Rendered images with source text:
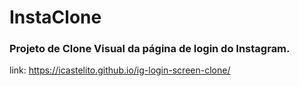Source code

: # InstaClone

### Projeto de Clone Visual da página de login do Instagram.
link: https://icastelito.github.io/ig-login-screen-clone/
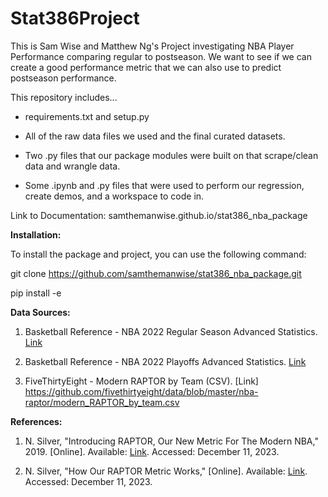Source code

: # Stat386Project

This is Sam Wise and Matthew Ng's Project investigating NBA Player Performance comparing regular to postseason. We want to see if we can create a good performance metric that we can also use to predict postseason performance.

This repository includes...

- requirements.txt and setup.py 

- All of the raw data files we used and the final curated datasets. 

- Two .py files that our package modules were built on that scrape/clean data and wrangle data. 

- Some .ipynb and .py files that were used to perform our regression, create demos, and a workspace to code in.

Link to Documentation: samthemanwise.github.io/stat386_nba_package

**Installation:**

To install the package and project, you can use the following command:

git clone https://github.com/samthemanwise/stat386_nba_package.git

pip install -e

**Data Sources:**

1. Basketball Reference - NBA 2022 Regular Season Advanced Statistics. [Link](https://www.basketball-reference.com/leagues/NBA_2022_advanced.html)

2. Basketball Reference - NBA 2022 Playoffs Advanced Statistics. [Link](https://www.basketball-reference.com/playoffs/NBA_2022_advanced.html)

3. FiveThirtyEight - Modern RAPTOR by Team (CSV). [Link]
https://github.com/fivethirtyeight/data/blob/master/nba-raptor/modern_RAPTOR_by_team.csv

**References:**

1. N. Silver, "Introducing RAPTOR, Our New Metric For The Modern NBA," 2019. [Online]. Available: [Link](https://fivethirtyeight.com/features/introducing-raptor-our-new-metric-for-the-modern-nba/). Accessed: December 11, 2023.

2. N. Silver, "How Our RAPTOR Metric Works," [Online]. Available: [Link](https://fivethirtyeight.com/features/how-our-raptor-metric-works/). Accessed: December 11, 2023.

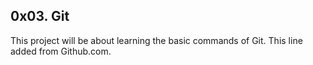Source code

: ## 0x03. Git
  This project will be about learning the basic commands of Git.
  This line added from Github.com.
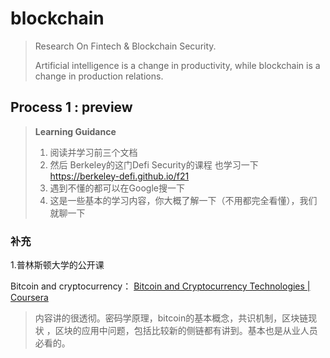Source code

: # blockchain
>  Research On Fintech &amp; Blockchain Security.
>
>  Artificial intelligence is a change in productivity, while blockchain is a change in production relations.

## Process 1 : preview

> **Learning Guidance**
>
> 1. 阅读并学习前三个文档
> 2. 然后 Berkeley的这门Defi Security的课程  也学习一下  https://berkeley-defi.github.io/f21
> 3. 遇到不懂的都可以在Google搜一下
> 4. 这是一些基本的学习内容，你大概了解一下（不用都完全看懂），我们就聊一下

### 补充

1.普林斯顿大学的公开课

Bitcoin and cryptocurrency： [Bitcoin and Cryptocurrency Technologies | Coursera](https://link.zhihu.com/?target=https%3A//www.coursera.org/learn/cryptocurrency)

> 内容讲的很透彻。密码学原理，bitcoin的基本概念，共识机制，区块链现状 ，区块的应用中问题，包括比较新的侧链都有讲到。基本也是从业人员必看的。
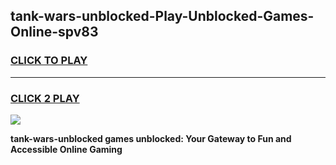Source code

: 
## tank-wars-unblocked-Play-Unblocked-Games-Online-spv83
<h3>
<a href="https://premium76.site?title=tank-wars-unblocked&ref=25A">CLICK TO PLAY</a></h3>
<hr>

<h3>
<a href="https://premium76.site?title=tank-wars-unblocked&ref=25A">CLICK 2 PLAY</a>
  
</h3>

<a href="https://premium76.site?title=tank-wars-unblocked&ref=25A"><img src="https://clearcache.store/games.png"></a>


**tank-wars-unblocked games unblocked: Your Gateway to Fun and Accessible Online Gaming**
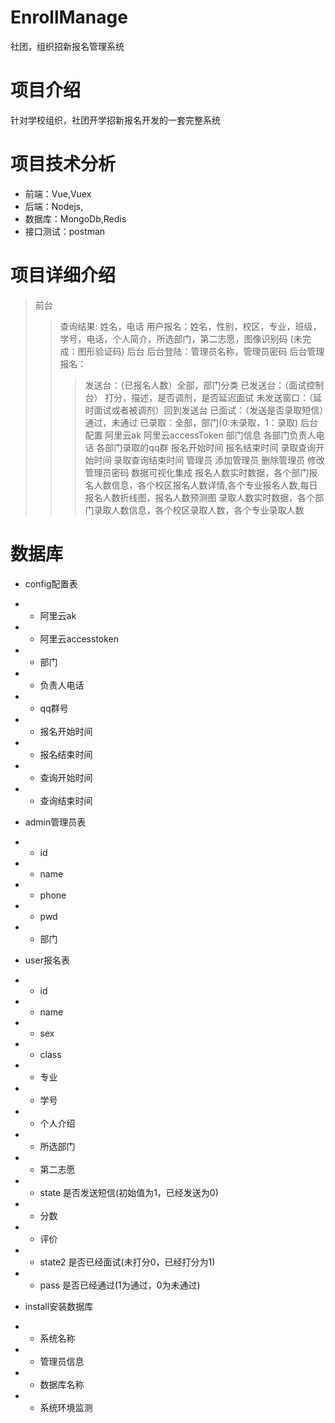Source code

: # EnrollManage
社团，组织招新报名管理系统

# 项目介绍
针对学校组织，社团开学招新报名开发的一套完整系统

# 项目技术分析

* 前端：Vue,Vuex
* 后端：Nodejs,
* 数据库：MongoDb,Redis
* 接口测试：postman

# 项目详细介绍
> 前台
>> 查询结果: 姓名，电话
>> 用户报名：姓名，性别，校区，专业，班级，学号，电话，个人简介，所选部门，第二志愿，图像识别码 (未完成：图形验证码)
> 后台
>> 后台登陆：管理员名称，管理员密码
>> 后台管理报名：
>>>发送台：（已报名人数）全部，部门分类
>>>已发送台：（面试控制台） 打分，描述，是否调剂，是否延迟面试
>>>未发送窗口：（延时面试或者被调剂）回到发送台
>>>已面试：（发送是否录取短信）通过，未通过
>>>已录取：全部，部门(0:未录取，1：录取)
>>后台配置
>>>阿里云ak
>>>阿里云accessToken
>>>部门信息
>>>各部门负责人电话
>>>各部门录取的qq群
>>>报名开始时间
>>>报名结束时间
>>>录取查询开始时间
>>>录取查询结束时间
>>管理员
>>>添加管理员
>>>删除管理员
>>>修改管理员密码
>> 数据可视化集成
>>>报名人数实时数据，各个部门报名人数信息，各个校区报名人数详情,各个专业报名人数,每日报名人数折线图，报名人数预测图
>>>录取人数实时数据，各个部门录取人数信息，各个校区录取人数，各个专业录取人数
# 数据库
* config配置表
* * 阿里云ak
* * 阿里云accesstoken
* * 部门
* * 负责人电话
* * qq群号
* * 报名开始时间
* * 报名结束时间
* * 查询开始时间
* * 查询结束时间

* admin管理员表
* * id
* * name
* * phone
* * pwd
* * 部门

* user报名表
* * id
* * name
* * sex
* * class
* * 专业
* * 学号
* * 个人介绍
* * 所选部门
* * 第二志愿
* * state 是否发送短信(初始值为1，已经发送为0)
* * 分数
* * 评价
* * state2 是否已经面试(未打分0，已经打分为1)
* * pass 是否已经通过(1为通过，0为未通过)

* install安装数据库
* * 系统名称
* * 管理员信息
* * 数据库名称
* * 系统环境监测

■ EXERCISE GOAL ■
A precise copy of each record, with the images removed, should be output.

■ RESPONSE TO THE TASK ■
Source code

: # InstaClone

### Projeto de Clone Visual da página de login do Instagram.
link: https://icastelito.github.io/ig-login-screen-clone/
Source code

: # Stat386Project

This is Sam Wise and Matthew Ng's Project investigating NBA Player Performance comparing regular to postseason. We want to see if we can create a good performance metric that we can also use to predict postseason performance.

This repository includes...

- requirements.txt and setup.py 

- All of the raw data files we used and the final curated datasets. 

- Two .py files that our package modules were built on that scrape/clean data and wrangle data. 

- Some .ipynb and .py files that were used to perform our regression, create demos, and a workspace to code in.

Link to Documentation: samthemanwise.github.io/stat386_nba_package

**Installation:**

To install the package and project, you can use the following command:

git clone https://github.com/samthemanwise/stat386_nba_package.git

pip install -e

**Data Sources:**

1. Basketball Reference - NBA 2022 Regular Season Advanced Statistics. [Link](https://www.basketball-reference.com/leagues/NBA_2022_advanced.html)

2. Basketball Reference - NBA 2022 Playoffs Advanced Statistics. [Link](https://www.basketball-reference.com/playoffs/NBA_2022_advanced.html)

3. FiveThirtyEight - Modern RAPTOR by Team (CSV). [Link]
https://github.com/fivethirtyeight/data/blob/master/nba-raptor/modern_RAPTOR_by_team.csv

**References:**

1. N. Silver, "Introducing RAPTOR, Our New Metric For The Modern NBA," 2019. [Online]. Available: [Link](https://fivethirtyeight.com/features/introducing-raptor-our-new-metric-for-the-modern-nba/). Accessed: December 11, 2023.

2. N. Silver, "How Our RAPTOR Metric Works," [Online]. Available: [Link](https://fivethirtyeight.com/features/how-our-raptor-metric-works/). Accessed: December 11, 2023.

Source code

: ## 0x03. Git
  This project will be about learning the basic commands of Git.
  This line added from Github.com.
Source code

: # blockchain
>  Research On Fintech &amp; Blockchain Security.
>
>  Artificial intelligence is a change in productivity, while blockchain is a change in production relations.

## Process 1 : preview

> **Learning Guidance**
>
> 1. 阅读并学习前三个文档
> 2. 然后 Berkeley的这门Defi Security的课程  也学习一下  https://berkeley-defi.github.io/f21
> 3. 遇到不懂的都可以在Google搜一下
> 4. 这是一些基本的学习内容，你大概了解一下（不用都完全看懂），我们就聊一下

### 补充

1.普林斯顿大学的公开课

Bitcoin and cryptocurrency： [Bitcoin and Cryptocurrency Technologies | Coursera](https://link.zhihu.com/?target=https%3A//www.coursera.org/learn/cryptocurrency)

> 内容讲的很透彻。密码学原理，bitcoin的基本概念，共识机制，区块链现状 ，区块的应用中问题，包括比较新的侧链都有讲到。基本也是从业人员必看的。
Source code

: 
## tank-wars-unblocked-Play-Unblocked-Games-Online-spv83
<h3>
<a href="https://premium76.site?title=tank-wars-unblocked&ref=25A">CLICK TO PLAY</a></h3>
<hr>

<h3>
<a href="https://premium76.site?title=tank-wars-unblocked&ref=25A">CLICK 2 PLAY</a>
  
</h3>

<a href="https://premium76.site?title=tank-wars-unblocked&ref=25A"><img src="https://clearcache.store/games.png"></a>


**tank-wars-unblocked games unblocked: Your Gateway to Fun and Accessible Online Gaming**
Source code

: # EnrollManage
社团，组织招新报名管理系统

# 项目介绍
针对学校组织，社团开学招新报名开发的一套完整系统

# 项目技术分析

* 前端：Vue,Vuex
* 后端：Nodejs,
* 数据库：MongoDb,Redis
* 接口测试：postman

# 项目详细介绍
> 前台
>> 查询结果: 姓名，电话
>> 用户报名：姓名，性别，校区，专业，班级，学号，电话，个人简介，所选部门，第二志愿，图像识别码 (未完成：图形验证码)
> 后台
>> 后台登陆：管理员名称，管理员密码
>> 后台管理报名：
>>>发送台：（已报名人数）全部，部门分类
>>>已发送台：（面试控制台） 打分，描述，是否调剂，是否延迟面试
>>>未发送窗口：（延时面试或者被调剂）回到发送台
>>>已面试：（发送是否录取短信）通过，未通过
>>>已录取：全部，部门(0:未录取，1：录取)
>>后台配置
>>>阿里云ak
>>>阿里云accessToken
>>>部门信息
>>>各部门负责人电话
>>>各部门录取的qq群
>>>报名开始时间
>>>报名结束时间
>>>录取查询开始时间
>>>录取查询结束时间
>>管理员
>>>添加管理员
>>>删除管理员
>>>修改管理员密码
>> 数据可视化集成
>>>报名人数实时数据，各个部门报名人数信息，各个校区报名人数详情,各个专业报名人数,每日报名人数折线图，报名人数预测图
>>>录取人数实时数据，各个部门录取人数信息，各个校区录取人数，各个专业录取人数
# 数据库
* config配置表
* * 阿里云ak
* * 阿里云accesstoken
* * 部门
* * 负责人电话
* * qq群号
* * 报名开始时间
* * 报名结束时间
* * 查询开始时间
* * 查询结束时间

* admin管理员表
* * id
* * name
* * phone
* * pwd
* * 部门

* user报名表
* * id
* * name
* * sex
* * class
* * 专业
* * 学号
* * 个人介绍
* * 所选部门
* * 第二志愿
* * state 是否发送短信(初始值为1，已经发送为0)
* * 分数
* * 评价
* * state2 是否已经面试(未打分0，已经打分为1)
* * pass 是否已经通过(1为通过，0为未通过)

* install安装数据库
* * 系统名称
* * 管理员信息
* * 数据库名称
* * 系统环境监测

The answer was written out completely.